> **EXERCISE**: Your copy should match the entries exactly, except that it holds no pictures.

----------------------------------------

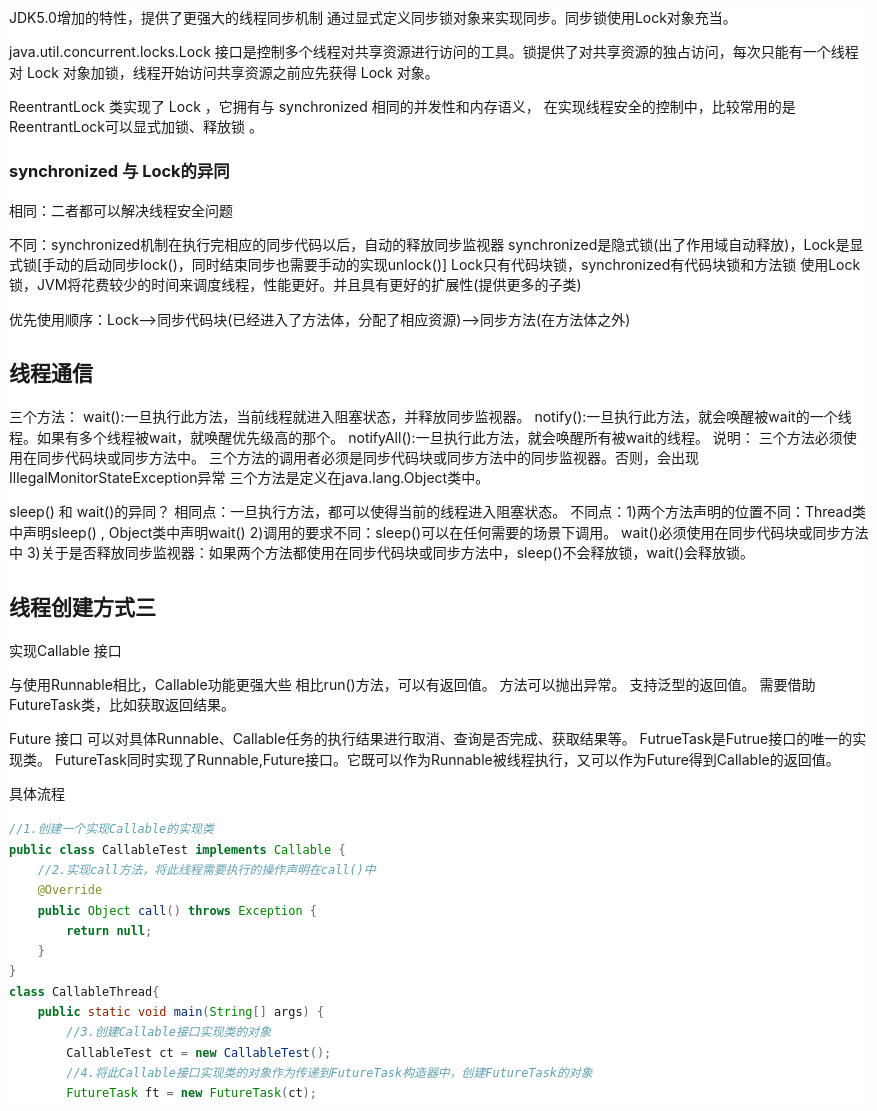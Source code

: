 JDK5.0增加的特性，提供了更强大的线程同步机制 通过显式定义同步锁对象来实现同步。同步锁使用Lock对象充当。

java.util.concurrent.locks.Lock 接口是控制多个线程对共享资源进行访问的工具。锁提供了对共享资源的独占访问，每次只能有一个线程对 Lock 对象加锁，线程开始访问共享资源之前应先获得 Lock 对象。

ReentrantLock 类实现了 Lock ，它拥有与 synchronized 相同的并发性和内存语义， 在实现线程安全的控制中，比较常用的是 ReentrantLock可以显式加锁、释放锁 。

### synchronized 与 Lock的异同

相同：二者都可以解决线程安全问题

不同：synchronized机制在执行完相应的同步代码以后，自动的释放同步监视器
		synchronized是隐式锁(出了作用域自动释放)，Lock是显式锁[手动的启动同步lock()，同时结束同步也需要手动的实现unlock()]
		Lock只有代码块锁，synchronized有代码块锁和方法锁
		使用Lock锁，JVM将花费较少的时间来调度线程，性能更好。并且具有更好的扩展性(提供更多的子类)

优先使用顺序：Lock—>同步代码块(已经进入了方法体，分配了相应资源)—>同步方法(在方法体之外)

## 线程通信

三个方法：
	wait():一旦执行此方法，当前线程就进入阻塞状态，并释放同步监视器。
	notify():一旦执行此方法，就会唤醒被wait的一个线程。如果有多个线程被wait，就唤醒优先级高的那个。
	notifyAll():一旦执行此方法，就会唤醒所有被wait的线程。
	说明：
		三个方法必须使用在同步代码块或同步方法中。
		三个方法的调用者必须是同步代码块或同步方法中的同步监视器。否则，会出现IllegalMonitorStateException异常
		三个方法是定义在java.lang.Object类中。

sleep() 和 wait()的异同？
	相同点：一旦执行方法，都可以使得当前的线程进入阻塞状态。
	不同点：1)两个方法声明的位置不同：Thread类中声明sleep() , Object类中声明wait()
         2)调用的要求不同：sleep()可以在任何需要的场景下调用。 wait()必须使用在同步代码块或同步方法中
         3)关于是否释放同步监视器：如果两个方法都使用在同步代码块或同步方法中，sleep()不会释放锁，wait()会释放锁。

## 线程创建方式三

实现Callable 接口

与使用Runnable相比，Callable功能更强大些
	相比run()方法，可以有返回值。
	方法可以抛出异常。
	支持泛型的返回值。
	需要借助FutureTask类，比如获取返回结果。

Future 接口
	可以对具体Runnable、Callable任务的执行结果进行取消、查询是否完成、获取结果等。
	FutrueTask是Futrue接口的唯一的实现类。
	FutureTask同时实现了Runnable,Future接口。它既可以作为Runnable被线程执行，又可以作为Future得到Callable的返回值。

具体流程

```java
//1.创建一个实现Callable的实现类
public class CallableTest implements Callable {
    //2.实现call方法，将此线程需要执行的操作声明在call()中
    @Override
    public Object call() throws Exception {
        return null;
    }
}
class CallableThread{
    public static void main(String[] args) {
        //3.创建Callable接口实现类的对象
        CallableTest ct = new CallableTest();
        //4.将此Callable接口实现类的对象作为传递到FutureTask构造器中，创建FutureTask的对象
        FutureTask ft = new FutureTask(ct);
```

----------------------------------------

> **SOLVED EXERCISE**:
Source code

: JDK5.0增加的特性，提供了更强大的线程同步机制 通过显式定义同步锁对象来实现同步。同步锁使用Lock对象充当。

java.util.concurrent.locks.Lock 接口是控制多个线程对共享资源进行访问的工具。锁提供了对共享资源的独占访问，每次只能有一个线程对 Lock 对象加锁，线程开始访问共享资源之前应先获得 Lock 对象。

ReentrantLock 类实现了 Lock ，它拥有与 synchronized 相同的并发性和内存语义， 在实现线程安全的控制中，比较常用的是 ReentrantLock可以显式加锁、释放锁 。

### synchronized 与 Lock的异同

相同：二者都可以解决线程安全问题

不同：synchronized机制在执行完相应的同步代码以后，自动的释放同步监视器
		synchronized是隐式锁(出了作用域自动释放)，Lock是显式锁[手动的启动同步lock()，同时结束同步也需要手动的实现unlock()]
		Lock只有代码块锁，synchronized有代码块锁和方法锁
		使用Lock锁，JVM将花费较少的时间来调度线程，性能更好。并且具有更好的扩展性(提供更多的子类)

优先使用顺序：Lock—>同步代码块(已经进入了方法体，分配了相应资源)—>同步方法(在方法体之外)

## 线程通信

三个方法：
	wait():一旦执行此方法，当前线程就进入阻塞状态，并释放同步监视器。
	notify():一旦执行此方法，就会唤醒被wait的一个线程。如果有多个线程被wait，就唤醒优先级高的那个。
	notifyAll():一旦执行此方法，就会唤醒所有被wait的线程。
	说明：
		三个方法必须使用在同步代码块或同步方法中。
		三个方法的调用者必须是同步代码块或同步方法中的同步监视器。否则，会出现IllegalMonitorStateException异常
		三个方法是定义在java.lang.Object类中。

sleep() 和 wait()的异同？
	相同点：一旦执行方法，都可以使得当前的线程进入阻塞状态。
	不同点：1)两个方法声明的位置不同：Thread类中声明sleep() , Object类中声明wait()
         2)调用的要求不同：sleep()可以在任何需要的场景下调用。 wait()必须使用在同步代码块或同步方法中
         3)关于是否释放同步监视器：如果两个方法都使用在同步代码块或同步方法中，sleep()不会释放锁，wait()会释放锁。

## 线程创建方式三

实现Callable 接口

与使用Runnable相比，Callable功能更强大些
	相比run()方法，可以有返回值。
	方法可以抛出异常。
	支持泛型的返回值。
	需要借助FutureTask类，比如获取返回结果。

Future 接口
	可以对具体Runnable、Callable任务的执行结果进行取消、查询是否完成、获取结果等。
	FutrueTask是Futrue接口的唯一的实现类。
	FutureTask同时实现了Runnable,Future接口。它既可以作为Runnable被线程执行，又可以作为Future得到Callable的返回值。

具体流程

```java
//1.创建一个实现Callable的实现类
public class CallableTest implements Callable {
    //2.实现call方法，将此线程需要执行的操作声明在call()中
    @Override
    public Object call() throws Exception {
        return null;
    }
}
class CallableThread{
    public static void main(String[] args) {
        //3.创建Callable接口实现类的对象
        CallableTest ct = new CallableTest();
        //4.将此Callable接口实现类的对象作为传递到FutureTask构造器中，创建FutureTask的对象
        FutureTask ft = new FutureTask(ct);
```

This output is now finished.